Daily Archives: May 14, 2021

MIT and Salem: little details and big plans

I knew that students in the pioneering professional architectural program at the Massachusetts Institute of Technology came to Salem to measure and draw interior and exterior details of notable Salem houses in the 1890s and after, but I did not know that the “Salem as laboratory” role extended well into the twentieth century for both architecture and urban planning students at MIT: recently I browsed through an archive of MIT Masters’ theses and saw several Salem studies among them as graduate students considered the waterfront, how to integrate historic and modern architecture (a perennial problem), public art, and the logistics of tourism, among other spatial topics. These were interesting to read as we seldom have debates about public spaces in Salem that are intellectual or contextual or even public: projects are simply announced and implemented. The most interesting thesis for me was one of the oldest, entitled “A new Peabody Museum for Salem, Massachusetts,” written by M.Arch candidate Donald H. Panushka in 1951. The thesis of Mr. Panushka’s thesis was that the Peabody Museum of Salem, especially its beautiful East India Marine Hall, was both detached from the waterfront and crowded in by commercial development on Essex Street, so that it should be removed to the Derby Wharf campus of the Salem Maritime National Historic Site (SMNHS). As you can on his map below, several other waterfront sites were considered, but ultimately he chose the large lot adjacent to the wharf in what was solely an academic exercise: I don’t think Mr. Panushka even consulted the SMNHS, but he did include some striking photographs and renderings to make his case. So it’s an interesting “what if” scenario, visually presented. I’m not sure the mid-century buildings placed alongside the relocated Hall would have weathered well, but knowing what we know about the development of Witch City in the later twentieth and twenty-first centuries, it’s tempting to think about how a more robust interpretation of Salem’s maritime heritage might have countered that trend—-and we could have had a ship decades before the Friendship. But again, it was all academic.

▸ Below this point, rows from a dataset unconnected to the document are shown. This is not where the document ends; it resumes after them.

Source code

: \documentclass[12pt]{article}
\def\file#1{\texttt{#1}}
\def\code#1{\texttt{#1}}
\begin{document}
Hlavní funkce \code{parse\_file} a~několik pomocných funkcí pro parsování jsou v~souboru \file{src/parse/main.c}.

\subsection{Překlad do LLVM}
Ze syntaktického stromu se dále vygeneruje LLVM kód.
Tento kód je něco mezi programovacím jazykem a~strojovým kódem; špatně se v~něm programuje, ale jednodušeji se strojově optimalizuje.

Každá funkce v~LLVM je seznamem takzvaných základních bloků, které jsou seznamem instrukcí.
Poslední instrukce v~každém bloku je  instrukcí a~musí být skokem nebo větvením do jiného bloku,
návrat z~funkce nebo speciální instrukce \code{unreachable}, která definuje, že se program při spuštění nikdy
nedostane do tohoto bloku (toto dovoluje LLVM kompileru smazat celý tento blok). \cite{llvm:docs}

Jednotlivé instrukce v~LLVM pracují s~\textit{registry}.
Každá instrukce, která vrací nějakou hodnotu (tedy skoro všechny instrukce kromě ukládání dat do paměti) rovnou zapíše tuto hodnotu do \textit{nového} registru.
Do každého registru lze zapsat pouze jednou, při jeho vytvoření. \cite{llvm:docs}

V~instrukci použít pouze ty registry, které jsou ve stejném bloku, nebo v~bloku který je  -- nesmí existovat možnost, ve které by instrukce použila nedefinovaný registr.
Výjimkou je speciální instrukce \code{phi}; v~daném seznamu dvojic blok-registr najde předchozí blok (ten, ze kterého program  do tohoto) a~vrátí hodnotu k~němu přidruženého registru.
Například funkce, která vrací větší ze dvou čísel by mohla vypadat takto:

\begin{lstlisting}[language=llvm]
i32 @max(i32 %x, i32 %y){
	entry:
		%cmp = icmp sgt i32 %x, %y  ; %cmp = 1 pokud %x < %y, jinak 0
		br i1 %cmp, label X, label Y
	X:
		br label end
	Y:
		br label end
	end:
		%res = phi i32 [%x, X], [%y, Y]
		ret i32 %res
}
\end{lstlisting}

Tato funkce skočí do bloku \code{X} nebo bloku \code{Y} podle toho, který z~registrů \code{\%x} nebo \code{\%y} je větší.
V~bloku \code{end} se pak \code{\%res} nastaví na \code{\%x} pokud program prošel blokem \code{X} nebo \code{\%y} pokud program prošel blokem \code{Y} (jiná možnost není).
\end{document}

The first generations of architectural students at MIT were a bit more focused on architectural practice than planning: several “summer schools” in the 1890s produced measured drawings of Salem houses that were published in the the American Architect and Building News and later the successive volume of the Georgian Period published by William Rotch Ware. Details, details: including those of several Salem houses which, unfortunately, no longer exist in a material sense as well as those which fortunately do.